■ Your objective
Work through the listing below, copying each line that carries the word "section".

■ Provided entries
--
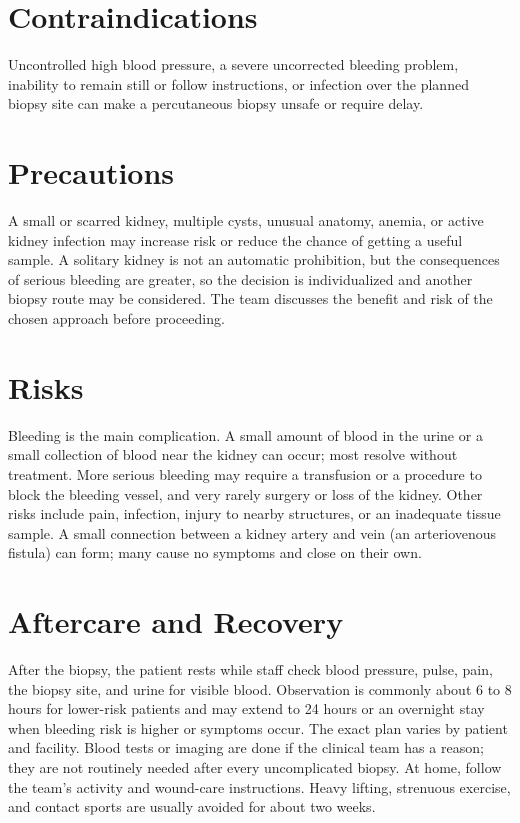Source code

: \section*{Contraindications}
Uncontrolled high blood pressure, a severe uncorrected bleeding problem, inability to remain still or follow instructions, or infection over the planned biopsy site can make a percutaneous biopsy unsafe or require delay.

\section*{Precautions}
A small or scarred kidney, multiple cysts, unusual anatomy, anemia, or active kidney infection may increase risk or reduce the chance of getting a useful sample. A solitary kidney is not an automatic prohibition, but the consequences of serious bleeding are greater, so the decision is individualized and another biopsy route may be considered. The team discusses the benefit and risk of the chosen approach before proceeding.

\section*{Risks}
Bleeding is the main complication. A small amount of blood in the urine or a small collection of blood near the kidney can occur; most resolve without treatment. More serious bleeding may require a transfusion or a procedure to block the bleeding vessel, and very rarely surgery or loss of the kidney. Other risks include pain, infection, injury to nearby structures, or an inadequate tissue sample. A small connection between a kidney artery and vein (an arteriovenous fistula) can form; many cause no symptoms and close on their own.

\section*{Aftercare and Recovery}
After the biopsy, the patient rests while staff check blood pressure, pulse, pain, the biopsy site, and urine for visible blood. Observation is commonly about 6 to 8 hours for lower-risk patients and may extend to 24 hours or an overnight stay when bleeding risk is higher or symptoms occur. The exact plan varies by patient and facility. Blood tests or imaging are done if the clinical team has a reason; they are not routinely needed after every uncomplicated biopsy. At home, follow the team's activity and wound-care instructions. Heavy lifting, strenuous exercise, and contact sports are usually avoided for about two weeks.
--
■ Your response
: \section*{Contraindications}
\section*{Precautions}
\section*{Risks}
\section*{Aftercare and Recovery}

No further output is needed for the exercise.